[Saved entries]
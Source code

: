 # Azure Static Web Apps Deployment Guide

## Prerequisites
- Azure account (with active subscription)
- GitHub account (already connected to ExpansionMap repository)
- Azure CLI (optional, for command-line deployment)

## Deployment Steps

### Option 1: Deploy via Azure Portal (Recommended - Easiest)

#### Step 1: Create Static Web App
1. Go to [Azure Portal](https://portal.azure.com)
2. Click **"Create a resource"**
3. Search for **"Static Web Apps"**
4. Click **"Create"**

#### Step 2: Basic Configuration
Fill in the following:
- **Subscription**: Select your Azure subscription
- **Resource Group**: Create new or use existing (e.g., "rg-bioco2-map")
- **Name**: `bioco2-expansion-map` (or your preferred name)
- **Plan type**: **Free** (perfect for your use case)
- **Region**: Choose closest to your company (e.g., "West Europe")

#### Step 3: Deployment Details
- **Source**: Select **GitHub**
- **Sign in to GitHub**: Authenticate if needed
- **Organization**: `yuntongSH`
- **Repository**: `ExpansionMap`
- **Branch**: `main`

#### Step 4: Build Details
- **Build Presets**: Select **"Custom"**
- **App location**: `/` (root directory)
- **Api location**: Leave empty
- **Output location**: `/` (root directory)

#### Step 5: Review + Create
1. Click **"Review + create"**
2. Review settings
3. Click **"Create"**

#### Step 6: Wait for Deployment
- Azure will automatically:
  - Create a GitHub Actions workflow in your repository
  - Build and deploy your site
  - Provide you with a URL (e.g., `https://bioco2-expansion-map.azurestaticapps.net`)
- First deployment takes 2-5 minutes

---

#### What to work on:
Repeat the data verbatim.

#### Written solution:
Source code

: # Azure Static Web Apps Deployment Guide

## Prerequisites
- Azure account (with active subscription)
- GitHub account (already connected to ExpansionMap repository)
- Azure CLI (optional, for command-line deployment)

## Deployment Steps

### Option 1: Deploy via Azure Portal (Recommended - Easiest)

#### Step 1: Create Static Web App
1. Go to [Azure Portal](https://portal.azure.com)
2. Click **"Create a resource"**
3. Search for **"Static Web Apps"**
4. Click **"Create"**

#### Step 2: Basic Configuration
Fill in the following:
- **Subscription**: Select your Azure subscription
- **Resource Group**: Create new or use existing (e.g., "rg-bioco2-map")
- **Name**: `bioco2-expansion-map` (or your preferred name)
- **Plan type**: **Free** (perfect for your use case)
- **Region**: Choose closest to your company (e.g., "West Europe")

#### Step 3: Deployment Details
- **Source**: Select **GitHub**
- **Sign in to GitHub**: Authenticate if needed
- **Organization**: `yuntongSH`
- **Repository**: `ExpansionMap`
- **Branch**: `main`

#### Step 4: Build Details
- **Build Presets**: Select **"Custom"**
- **App location**: `/` (root directory)
- **Api location**: Leave empty
- **Output location**: `/` (root directory)

#### Step 5: Review + Create
1. Click **"Review + create"**
2. Review settings
3. Click **"Create"**

#### Step 6: Wait for Deployment
- Azure will automatically:
  - Create a GitHub Actions workflow in your repository
  - Build and deploy your site
  - Provide you with a URL (e.g., `https://bioco2-expansion-map.azurestaticapps.net`)
- First deployment takes 2-5 minutes

---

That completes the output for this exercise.